▶ _TASK INSTRUCTIONS_: Look for the word "SCtx" in the records, and copy each line where it appears.

------ MATERIAL SHOWN ------

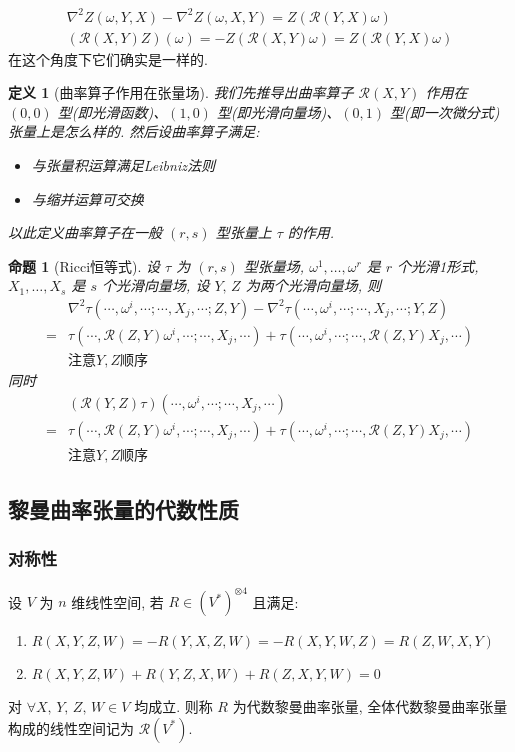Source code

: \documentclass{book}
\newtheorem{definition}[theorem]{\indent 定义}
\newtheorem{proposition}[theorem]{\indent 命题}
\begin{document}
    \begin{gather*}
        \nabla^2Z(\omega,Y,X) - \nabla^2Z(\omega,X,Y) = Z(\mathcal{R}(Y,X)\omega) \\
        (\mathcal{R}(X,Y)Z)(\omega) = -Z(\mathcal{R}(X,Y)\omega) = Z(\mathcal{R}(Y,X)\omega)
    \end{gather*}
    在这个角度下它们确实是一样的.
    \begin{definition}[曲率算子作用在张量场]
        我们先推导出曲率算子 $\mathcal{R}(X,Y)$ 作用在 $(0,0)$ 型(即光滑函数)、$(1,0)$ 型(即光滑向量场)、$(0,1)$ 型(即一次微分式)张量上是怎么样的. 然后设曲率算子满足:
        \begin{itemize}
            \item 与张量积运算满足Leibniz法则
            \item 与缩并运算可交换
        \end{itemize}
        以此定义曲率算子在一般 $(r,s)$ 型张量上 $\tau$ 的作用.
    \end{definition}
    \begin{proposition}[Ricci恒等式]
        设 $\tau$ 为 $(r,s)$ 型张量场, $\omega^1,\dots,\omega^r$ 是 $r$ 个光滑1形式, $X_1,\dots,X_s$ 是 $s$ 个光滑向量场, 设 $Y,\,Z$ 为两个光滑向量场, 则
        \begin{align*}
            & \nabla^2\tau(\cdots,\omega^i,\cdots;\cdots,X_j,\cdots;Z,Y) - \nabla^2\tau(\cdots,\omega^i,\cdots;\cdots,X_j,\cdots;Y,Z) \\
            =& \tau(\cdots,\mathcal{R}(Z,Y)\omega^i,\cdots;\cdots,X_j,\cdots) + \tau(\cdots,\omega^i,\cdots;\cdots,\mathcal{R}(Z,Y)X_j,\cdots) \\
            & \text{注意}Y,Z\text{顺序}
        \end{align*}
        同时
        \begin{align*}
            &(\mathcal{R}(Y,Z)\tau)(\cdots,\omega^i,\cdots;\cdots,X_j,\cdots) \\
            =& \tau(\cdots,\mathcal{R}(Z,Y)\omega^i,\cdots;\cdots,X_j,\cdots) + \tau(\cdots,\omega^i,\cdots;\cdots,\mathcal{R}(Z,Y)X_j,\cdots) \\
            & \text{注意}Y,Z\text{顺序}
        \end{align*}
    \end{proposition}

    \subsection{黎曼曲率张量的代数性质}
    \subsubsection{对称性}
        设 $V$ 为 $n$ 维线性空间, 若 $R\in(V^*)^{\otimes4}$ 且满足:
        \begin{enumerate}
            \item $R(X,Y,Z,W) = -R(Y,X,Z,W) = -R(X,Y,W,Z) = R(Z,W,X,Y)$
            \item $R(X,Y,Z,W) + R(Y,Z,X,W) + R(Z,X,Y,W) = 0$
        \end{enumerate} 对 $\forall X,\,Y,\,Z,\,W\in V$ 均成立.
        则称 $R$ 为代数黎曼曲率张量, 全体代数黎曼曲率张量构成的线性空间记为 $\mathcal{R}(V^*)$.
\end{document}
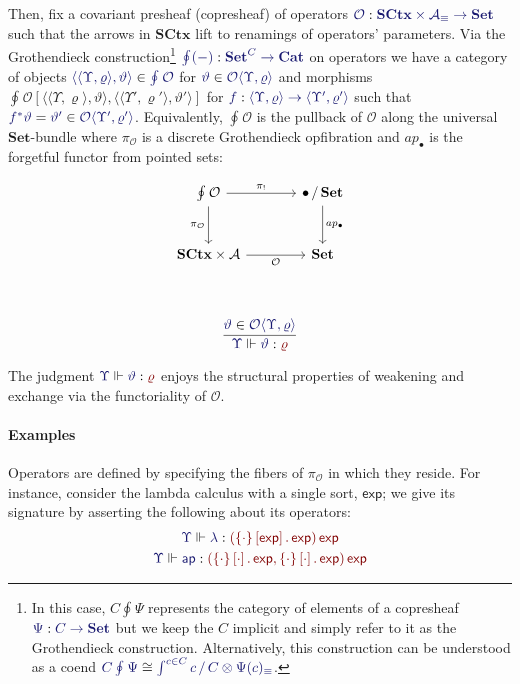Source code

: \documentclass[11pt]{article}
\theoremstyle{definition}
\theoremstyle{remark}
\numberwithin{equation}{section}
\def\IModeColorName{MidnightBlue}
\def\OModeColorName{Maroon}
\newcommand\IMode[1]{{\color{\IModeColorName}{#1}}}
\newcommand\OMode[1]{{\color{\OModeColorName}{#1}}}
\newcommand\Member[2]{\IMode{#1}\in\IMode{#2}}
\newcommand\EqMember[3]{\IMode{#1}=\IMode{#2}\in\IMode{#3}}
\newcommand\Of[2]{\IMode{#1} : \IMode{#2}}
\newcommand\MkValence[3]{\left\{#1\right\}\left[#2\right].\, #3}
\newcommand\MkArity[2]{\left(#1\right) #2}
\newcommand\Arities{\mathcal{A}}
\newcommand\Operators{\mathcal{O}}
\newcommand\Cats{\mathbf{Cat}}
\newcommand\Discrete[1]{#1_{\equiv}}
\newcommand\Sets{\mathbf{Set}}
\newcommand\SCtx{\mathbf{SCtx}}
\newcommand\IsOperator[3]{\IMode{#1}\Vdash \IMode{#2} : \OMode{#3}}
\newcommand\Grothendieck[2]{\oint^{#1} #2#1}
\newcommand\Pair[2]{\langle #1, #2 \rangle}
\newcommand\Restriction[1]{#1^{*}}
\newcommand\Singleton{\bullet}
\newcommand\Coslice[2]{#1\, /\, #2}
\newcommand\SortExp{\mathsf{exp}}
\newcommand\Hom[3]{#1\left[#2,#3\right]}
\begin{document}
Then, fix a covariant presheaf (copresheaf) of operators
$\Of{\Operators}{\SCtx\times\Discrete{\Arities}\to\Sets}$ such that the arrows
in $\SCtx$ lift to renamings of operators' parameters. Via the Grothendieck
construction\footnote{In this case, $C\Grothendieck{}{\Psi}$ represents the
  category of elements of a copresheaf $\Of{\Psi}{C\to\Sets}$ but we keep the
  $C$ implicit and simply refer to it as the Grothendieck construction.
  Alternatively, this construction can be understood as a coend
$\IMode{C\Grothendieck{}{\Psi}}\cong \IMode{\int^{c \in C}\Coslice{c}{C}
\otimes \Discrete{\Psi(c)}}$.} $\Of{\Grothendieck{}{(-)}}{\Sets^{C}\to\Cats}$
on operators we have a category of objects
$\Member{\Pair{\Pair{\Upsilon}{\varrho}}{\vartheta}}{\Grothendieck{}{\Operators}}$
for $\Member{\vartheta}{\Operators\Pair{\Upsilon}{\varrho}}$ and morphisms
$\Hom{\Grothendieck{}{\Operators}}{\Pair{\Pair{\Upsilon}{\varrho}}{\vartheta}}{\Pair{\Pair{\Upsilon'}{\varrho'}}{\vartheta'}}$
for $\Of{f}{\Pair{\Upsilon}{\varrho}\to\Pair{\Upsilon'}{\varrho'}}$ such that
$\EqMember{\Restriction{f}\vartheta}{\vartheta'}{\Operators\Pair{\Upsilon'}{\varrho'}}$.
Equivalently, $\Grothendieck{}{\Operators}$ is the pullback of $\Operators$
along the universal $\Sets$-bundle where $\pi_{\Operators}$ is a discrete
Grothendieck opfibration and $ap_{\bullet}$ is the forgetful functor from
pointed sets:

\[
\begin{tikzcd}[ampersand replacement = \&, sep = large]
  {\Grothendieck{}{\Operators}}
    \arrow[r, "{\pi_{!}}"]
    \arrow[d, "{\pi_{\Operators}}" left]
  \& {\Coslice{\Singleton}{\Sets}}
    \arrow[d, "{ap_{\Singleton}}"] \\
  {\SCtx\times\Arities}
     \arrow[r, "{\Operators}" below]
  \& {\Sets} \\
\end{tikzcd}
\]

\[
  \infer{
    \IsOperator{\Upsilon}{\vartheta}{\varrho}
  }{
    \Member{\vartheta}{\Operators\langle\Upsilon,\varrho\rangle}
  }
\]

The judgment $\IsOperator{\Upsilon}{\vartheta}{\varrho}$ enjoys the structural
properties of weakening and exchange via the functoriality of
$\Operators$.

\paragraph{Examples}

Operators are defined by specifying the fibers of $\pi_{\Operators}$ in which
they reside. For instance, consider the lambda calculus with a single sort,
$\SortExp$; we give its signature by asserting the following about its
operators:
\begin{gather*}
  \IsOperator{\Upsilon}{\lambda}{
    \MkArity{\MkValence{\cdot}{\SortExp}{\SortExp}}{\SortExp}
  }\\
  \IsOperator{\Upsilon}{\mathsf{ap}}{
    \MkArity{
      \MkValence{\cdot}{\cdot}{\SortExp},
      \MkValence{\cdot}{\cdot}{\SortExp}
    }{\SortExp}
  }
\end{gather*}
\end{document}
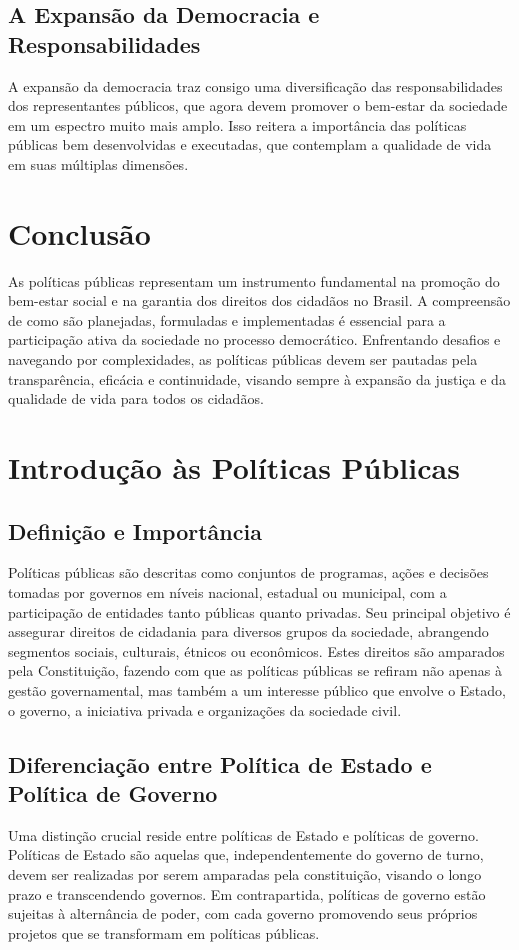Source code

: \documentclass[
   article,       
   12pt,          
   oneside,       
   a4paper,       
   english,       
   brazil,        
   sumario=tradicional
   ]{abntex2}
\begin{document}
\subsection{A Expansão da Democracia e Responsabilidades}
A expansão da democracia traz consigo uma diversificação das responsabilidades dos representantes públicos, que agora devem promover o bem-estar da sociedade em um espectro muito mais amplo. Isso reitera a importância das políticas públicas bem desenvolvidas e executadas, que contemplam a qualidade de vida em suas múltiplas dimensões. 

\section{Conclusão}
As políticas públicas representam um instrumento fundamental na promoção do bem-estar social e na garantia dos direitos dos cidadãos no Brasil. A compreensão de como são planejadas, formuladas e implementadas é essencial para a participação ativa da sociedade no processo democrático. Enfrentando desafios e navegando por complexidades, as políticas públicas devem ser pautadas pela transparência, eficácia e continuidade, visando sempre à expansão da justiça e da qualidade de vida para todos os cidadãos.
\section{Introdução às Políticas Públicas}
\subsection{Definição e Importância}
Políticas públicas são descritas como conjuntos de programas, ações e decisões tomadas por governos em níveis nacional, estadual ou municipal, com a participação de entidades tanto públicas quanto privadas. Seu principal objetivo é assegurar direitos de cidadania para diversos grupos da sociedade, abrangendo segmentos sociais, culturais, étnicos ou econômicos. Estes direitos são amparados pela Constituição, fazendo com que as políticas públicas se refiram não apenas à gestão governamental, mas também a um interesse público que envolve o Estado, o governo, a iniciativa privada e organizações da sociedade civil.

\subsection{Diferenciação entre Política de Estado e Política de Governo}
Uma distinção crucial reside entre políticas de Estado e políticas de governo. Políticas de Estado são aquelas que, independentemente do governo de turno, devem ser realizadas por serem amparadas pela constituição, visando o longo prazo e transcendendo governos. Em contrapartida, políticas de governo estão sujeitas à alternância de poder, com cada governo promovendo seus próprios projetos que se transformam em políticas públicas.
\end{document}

------

▶ _EXPECTED ANSWER_:
\newcommand\SCtx{\mathbf{SCtx}}
$\Of{\Operators}{\SCtx\times\Discrete{\Arities}\to\Sets}$ such that the arrows
in $\SCtx$ lift to renamings of operators' parameters. Via the Grothendieck
  {\SCtx\times\Arities}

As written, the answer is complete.